Newton's law of gravitation is [itex]F = Gm_1 m_2/r^2[/itex] In the language of dimensions, that's force = G x (mass) x (mass) / (length x length). Knowing the dimensions of force already, you should be able to solve for the dimensions of G.

I'm clueless how to. I don't know how you calculate terms... I can solve for G... that is easy...

[tex]Fr/m^2 = G[/tex]

So... now what?

 

[Muphrid]

That's [itex]r^2[/itex].

You need to plug in the dimensions of force now.

 

[help1please]

That's [itex]r^2[/itex].

You need to plug in the dimensions of force now.

Sorry, treat for r^2. Forgot that... now what do you mean I need to plug in for force? I am alien to this... helping me with a working example would be much more educational for me... This is total chinese for me.

 

[Muphrid]

Let's think about this more concretely.

You measure lengths in meters. You measure time in seconds and mass in kilograms. You measure force in Newtons, where 1 Newton = 1 kg m/s/s.

Take what you just wrote:

[itex]F r^2 /m^2 = G[/itex]

And convert it to units. "Force -> Newtons" for instance. [itex]r^2[/itex] -> meters squared, and so on.

[itex](\text{Newtons}) (\text{meters})^2 / (\text{kilograms})^2 = G[/itex]

But you know that Newtons can be expressed in terms of kilograms, meters, and seconds, right?

 

[help1please]

Let's think about this more concretely.

You measure lengths in meters. You measure time in seconds and mass in kilograms.

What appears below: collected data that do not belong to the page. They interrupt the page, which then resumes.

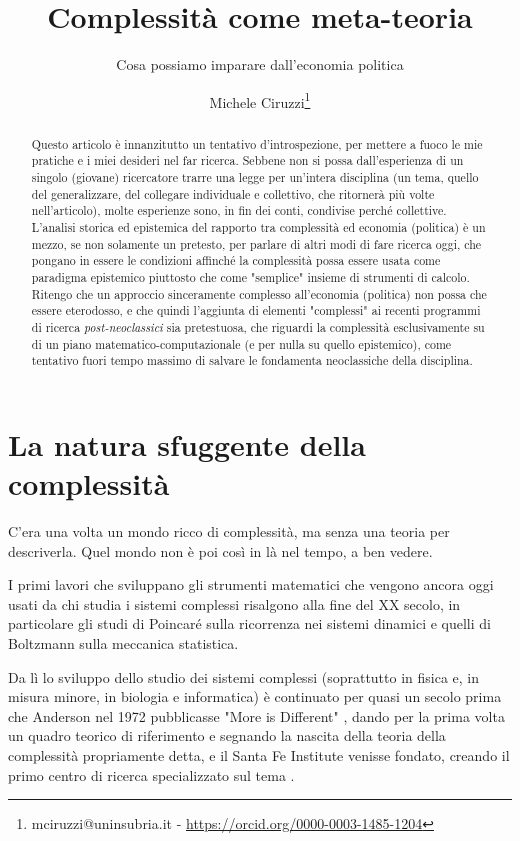 \documentclass[a4paper, headings=standardclasses]{scrartcl}
\title{Complessità come meta-teoria\let\thefootnote\relax\footnotetext{
		Questa versione è un lavoro preparatiorio per un articolo da presentare alla 2023 INEM Conference. \\
		È a sua volta basata su un precedente lavoro presentato alla 24esima ESHET Summer School. \\
		L'ultima versione disponibile di questo lavoro, insieme a una più concisa versione in inglese, è disponibile online \url{https://github.com/TnTo/complexity-economics/}.
}}
\subtitle{Cosa possiamo imparare dall'economia politica}
\author{Michele Ciruzzi\thanks{mciruzzi@uninsubria.it - \url{https://orcid.org/0000-0003-1485-1204}}}
\begin{document}
\maketitle

\begin{abstract}
    Questo articolo è innanzitutto un tentativo d'introspezione, per mettere a fuoco le mie pratiche e i miei desideri nel far ricerca.
    Sebbene non si possa dall'esperienza di un singolo (giovane) ricercatore trarre una legge per un'intera disciplina (un tema, quello del generalizzare, del collegare individuale e collettivo, che ritornerà più volte nell'articolo), molte esperienze sono, in fin dei conti, condivise perché collettive.
    L'analisi storica ed epistemica del rapporto tra complessità ed economia (politica) è un mezzo, se non solamente un pretesto, per parlare di altri modi di fare ricerca oggi, che pongano in essere le condizioni affinché la complessità possa essere usata come paradigma epistemico piuttosto che come "semplice" insieme di strumenti di calcolo.
    Ritengo che un approccio sinceramente complesso all'economia (politica) non possa che essere eterodosso, e che quindi l'aggiunta di elementi "complessi" ai recenti programmi di ricerca \textit{post-neoclassici} sia pretestuosa, che riguardi la complessità esclusivamente su di un piano matematico-computazionale (e per nulla su quello epistemico), come tentativo fuori tempo massimo di salvare le fondamenta neoclassiche della disciplina.
\end{abstract}

\section{La natura sfuggente della complessità}
C'era una volta un mondo ricco di complessità, ma senza una teoria per descriverla. Quel mondo non è poi così in là nel tempo, a ben vedere.

I primi lavori che sviluppano gli strumenti matematici che vengono ancora oggi usati da chi studia i sistemi complessi risalgono alla fine del XX secolo, in particolare gli studi di Poincaré sulla ricorrenza nei sistemi dinamici e quelli di Boltzmann sulla meccanica statistica.

Da lì lo sviluppo dello studio dei sistemi complessi (soprattutto in fisica e, in misura minore, in biologia e informatica) è continuato per quasi un secolo prima che Anderson nel 1972 pubblicasse "More is Different" \parencite{anderson1972}, dando per la prima volta un quadro teorico di riferimento e segnando la nascita della teoria della complessità propriamente detta, e il Santa Fe Institute venisse fondato, creando il primo centro di ricerca specializzato sul tema \parencite{fontana2010a}.
\end{document}
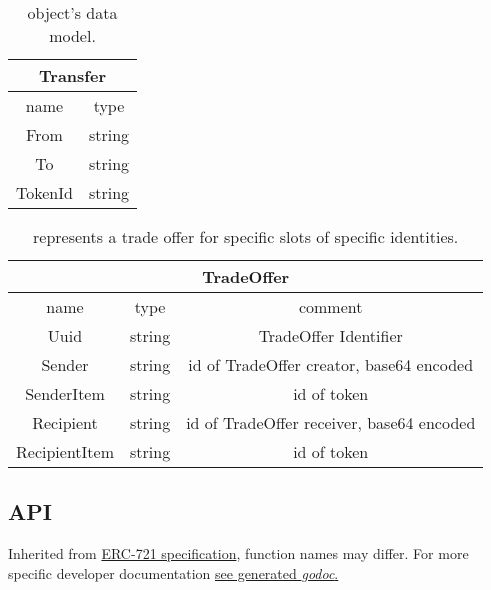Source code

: \begin{center}
  \begin{table}[!ht]
    \centering
    \begin{tabular}{| c | c |}
      \hline
      \multicolumn{2}{|c|}{Transfer} \\
      \hline
      name    & type                 \\
      \hline
      From    & string               \\
      To      & string               \\
      TokenId & string               \\
      \hline
    \end{tabular}
    \caption{ object's data model.}
  \end{table}
\end{center}

\begin{center}
  \begin{table}[!ht]
    \centering
    \begin{tabular}{|c|c|c|}
      \hline
      \multicolumn{3}{|c|}{TradeOffer}                                   \\
      \hline
      name          & type   & comment                                   \\
      \hline
      Uuid          & string & TradeOffer Identifier                     \\
      Sender        & string & id of TradeOffer creator, base64 encoded  \\
      SenderItem    & string & id of token                               \\
      Recipient     & string & id of TradeOffer receiver, base64 encoded \\
      RecipientItem & string & id of token                               \\
      \hline
    \end{tabular}
    \caption{ represents a trade offer for specific slots of specific identities.}
  \end{table}
\end{center}

\newpage
\subsection{API}
Inherited from \href{https://eips.ethereum.org/EIPS/eip-721}{ERC-721 specification}, function names may differ. For more specific developer documentation \href{https://pkg.go.dev/github.com/perryd01/vaccination-slot/chaincode#section-documentation}{see generated \emph{godoc}.}
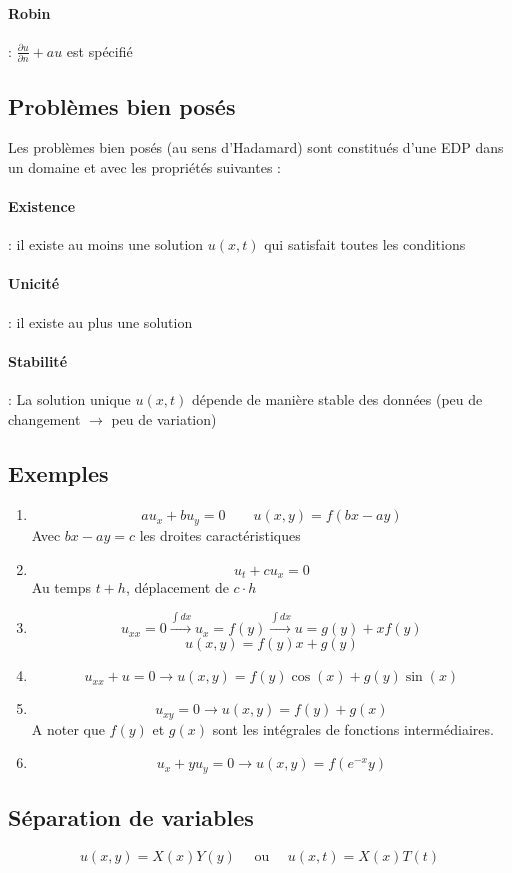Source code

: \documentclass[resume]{subfiles}
\begin{document}
\paragraph{Robin} : $\frac{\partial u}{\partial n}+au$ est spécifié
\subsection{Problèmes bien posés}
Les problèmes bien posés (au sens d'Hadamard) sont constitués d'une EDP dans un domaine et avec les propriétés suivantes :
\paragraph{Existence} : il existe au moins une solution $u(x,t)$ qui satisfait toutes les conditions
\paragraph{Unicité} : il existe au plus une solution
\paragraph{Stabilité} : La solution unique $u(x,t)$ dépende de manière stable des données (peu de changement $\to$ peu de variation)
\subsection{Exemples}
\begin{enumerate}
\item 
$$au_x+bu_y=0\qquad u(x,y)=f(bx-ay)$$
Avec $bx-ay=c$ les droites caractéristiques
\item 
$$u_t+cu_x=0$$
Au temps $t+h$, déplacement de $c\cdot h$
\item 
$$u_{xx}=0\xrightarrow{\int dx} u_x=f(y)\xrightarrow{\int dx} u=g(y)+xf(y)$$
$$u(x,y)=f(y)x+g(y)$$
\item \begin{small}$$u_{xx}+u=0\rightarrow u(x,y)=f(y)\cos(x)+g(y)\sin(x)$$\end{small}
\item $$u_{xy}=0\longrightarrow u(x,y)=f(y)+g(x)$$
A noter que $f(y)$ et $g(x)$ sont les intégrales de fonctions intermédiaires.
\item $$u_x+yu_y=0\longrightarrow u(x,y)=f(e^{-x}y)$$
\end{enumerate}
\subsection{Séparation de variables}
$$u(x,y)=X(x)Y(y)\quad \text{ ou }\quad u(x,t)=X(x)T(t)$$
\end{document}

You measure force in Newtons, where 1 Newton = 1 kg m/s/s.

Take what you just wrote:

[itex]F r^2 /m^2 = G[/itex]

And convert it to units. "Force -> Newtons" for instance. [itex]r^2[/itex] -> meters squared, and so on.

[itex](\text{Newtons}) (\text{meters})^2 / (\text{kilograms})^2 = G[/itex]

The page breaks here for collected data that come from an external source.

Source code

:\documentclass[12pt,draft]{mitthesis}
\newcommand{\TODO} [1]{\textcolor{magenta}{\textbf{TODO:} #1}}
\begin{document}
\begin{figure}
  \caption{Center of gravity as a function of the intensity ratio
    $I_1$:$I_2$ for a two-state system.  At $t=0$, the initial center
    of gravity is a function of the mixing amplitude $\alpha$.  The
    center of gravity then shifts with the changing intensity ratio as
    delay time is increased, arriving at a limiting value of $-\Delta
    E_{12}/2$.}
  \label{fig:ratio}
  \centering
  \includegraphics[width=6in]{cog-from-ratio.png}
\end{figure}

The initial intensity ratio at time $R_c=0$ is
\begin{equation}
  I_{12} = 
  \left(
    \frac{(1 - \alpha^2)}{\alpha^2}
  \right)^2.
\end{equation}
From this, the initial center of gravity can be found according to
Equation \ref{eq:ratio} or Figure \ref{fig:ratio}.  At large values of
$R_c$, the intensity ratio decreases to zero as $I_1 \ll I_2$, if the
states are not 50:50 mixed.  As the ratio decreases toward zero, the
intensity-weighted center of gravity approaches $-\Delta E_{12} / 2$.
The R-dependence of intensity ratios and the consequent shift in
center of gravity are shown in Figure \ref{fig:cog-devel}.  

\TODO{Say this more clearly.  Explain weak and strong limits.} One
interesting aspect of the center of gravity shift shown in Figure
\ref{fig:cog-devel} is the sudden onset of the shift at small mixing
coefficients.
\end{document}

But you know that Newtons can be expressed in terms of kilograms, meters, and seconds, right?

right... I think I am following... now?

 

[help1please]

How do you calculate something like

Newtons x meters^2

I need to be shown before I can do it.

 

[Muphrid]

Newtons = kilograms x meters / (seconds)^2

 

[help1please]

Then how would you divide it by kilograms^2... I would believe there is some kind of special conversion formula to get from Newtons to the rest right?

 

[Muphrid]

It's perfectly fine to leave one power of kilograms in the denominator.